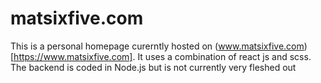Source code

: # matsixfive.com

This is a personal homepage curerntly hosted on (www.matsixfive.com)[https://www.matsixfive.com]. It uses a combination of react js and scss. The backend is coded in Node.js but is not currently very fleshed out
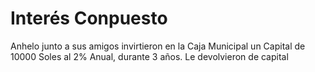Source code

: # Interés Conpuesto
Anhelo junto a sus amigos invirtieron en la Caja Municipal un Capital de 10000 Soles al 2% Anual, durante 3 años. Le devolvieron de capital 
<!--stackedit_data:
eyJoaXN0b3J5IjpbNjE5Nzk4NzQ3LDExOTQ0NzExMzIsLTc4MD
EzNjI0MV19
-->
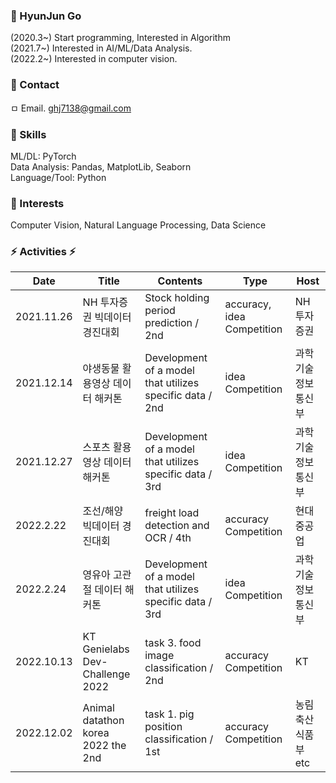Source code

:### 🤔 HyunJun Go
(2020.3~) Start programming, Interested in Algorithm  
(2021.7~) Interested in AI/ML/Data Analysis.  
(2022.2~) Interested in computer vision.  


### 💬 Contact
ㅁ Email. ghj7138@gmail.com

### :ghost: Skills
ML/DL: PyTorch  
Data Analysis: Pandas, MatplotLib, Seaborn  
Language/Tool: Python  

### :ghost: Interests
Computer Vision, Natural Language Processing, Data Science

### ⚡ Activities ⚡
|Date | Title | Contents | Type | Host |
| ------------- | ------------- | ------------- | ------------- | ------------- |
| 2021.11.26 | NH 투자증권 빅데이터 경진대회 | Stock holding period prediction / 2nd  | accuracy, idea Competition | NH 투자증권 |
| 2021.12.14 | 야생동물 활용영상 데이터 해커톤 | Development of a model that utilizes specific data / 2nd | idea Competition | 과학기술정보통신부 |
| 2021.12.27 | 스포츠 활용영상 데이터 해커톤 | Development of a model that utilizes specific data / 3rd | idea Competition | 과학기술정보통신부 |
| 2022.2.22 | 조선/해양 빅데이터 경진대회 | freight load detection and OCR / 4th | accuracy Competition | 현대중공업 |
| 2022.2.24 | 영유아 고관절 데이터 해커톤 | Development of a model that utilizes specific data / 3rd | idea Competition | 과학기술정보통신부 |
| 2022.10.13 | KT Genielabs Dev-Challenge 2022 | task 3. food image classification / 2nd | accuracy Competition | KT |
| 2022.12.02 | Animal datathon korea 2022 the 2nd | task 1. pig position classification / 1st | accuracy Competition | 농림축산식품부 etc |
<!--
**hjgp/hjgp** is a ✨ _special_ ✨ repository because its `README.md` (this file) appears on your GitHub profile.

Here are some ideas to get you started:

- 🔭 I’m currently working on ...
- 🌱 I’m currently learning ...
- 👯 I’m looking to collaborate on ...
- 🤔 I’m looking for help with ...
- 💬 Ask me about ...
- 📫 How to reach me: ...
- 😄 Pronouns: ...
- ⚡ Fun fact: ...
-->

Directions - Quote the preceding records in their entirety, excluding every picture.

Written answer -
Source code

: # matsixfive.com

This is a personal homepage curerntly hosted on (www.matsixfive.com)[https://www.matsixfive.com]. It uses a combination of react js and scss. The backend is coded in Node.js but is not currently very fleshed out
Source code

: # Interés Conpuesto
Anhelo junto a sus amigos invirtieron en la Caja Municipal un Capital de 10000 Soles al 2% Anual, durante 3 años. Le devolvieron de capital 
<!--stackedit_data:
eyJoaXN0b3J5IjpbNjE5Nzk4NzQ3LDExOTQ0NzExMzIsLTc4MD
EzNjI0MV19
-->
Source code

:### 🤔 HyunJun Go
(2020.3~) Start programming, Interested in Algorithm  
(2021.7~) Interested in AI/ML/Data Analysis.  
(2022.2~) Interested in computer vision.  


### 💬 Contact
ㅁ Email. ghj7138@gmail.com

### :ghost: Skills
ML/DL: PyTorch  
Data Analysis: Pandas, MatplotLib, Seaborn  
Language/Tool: Python  

### :ghost: Interests
Computer Vision, Natural Language Processing, Data Science

### ⚡ Activities ⚡
|Date | Title | Contents | Type | Host |
| ------------- | ------------- | ------------- | ------------- | ------------- |
| 2021.11.26 | NH 투자증권 빅데이터 경진대회 | Stock holding period prediction / 2nd  | accuracy, idea Competition | NH 투자증권 |
| 2021.12.14 | 야생동물 활용영상 데이터 해커톤 | Development of a model that utilizes specific data / 2nd | idea Competition | 과학기술정보통신부 |
| 2021.12.27 | 스포츠 활용영상 데이터 해커톤 | Development of a model that utilizes specific data / 3rd | idea Competition | 과학기술정보통신부 |
| 2022.2.22 | 조선/해양 빅데이터 경진대회 | freight load detection and OCR / 4th | accuracy Competition | 현대중공업 |
| 2022.2.24 | 영유아 고관절 데이터 해커톤 | Development of a model that utilizes specific data / 3rd | idea Competition | 과학기술정보통신부 |
| 2022.10.13 | KT Genielabs Dev-Challenge 2022 | task 3. food image classification / 2nd | accuracy Competition | KT |
| 2022.12.02 | Animal datathon korea 2022 the 2nd | task 1. pig position classification / 1st | accuracy Competition | 농림축산식품부 etc |
<!--
**hjgp/hjgp** is a ✨ _special_ ✨ repository because its `README.md` (this file) appears on your GitHub profile.

Here are some ideas to get you started:

- 🔭 I’m currently working on ...
- 🌱 I’m currently learning ...
- 👯 I’m looking to collaborate on ...
- 🤔 I’m looking for help with ...
- 💬 Ask me about ...
- 📫 How to reach me: ...
- 😄 Pronouns: ...
- ⚡ Fun fact: ...
-->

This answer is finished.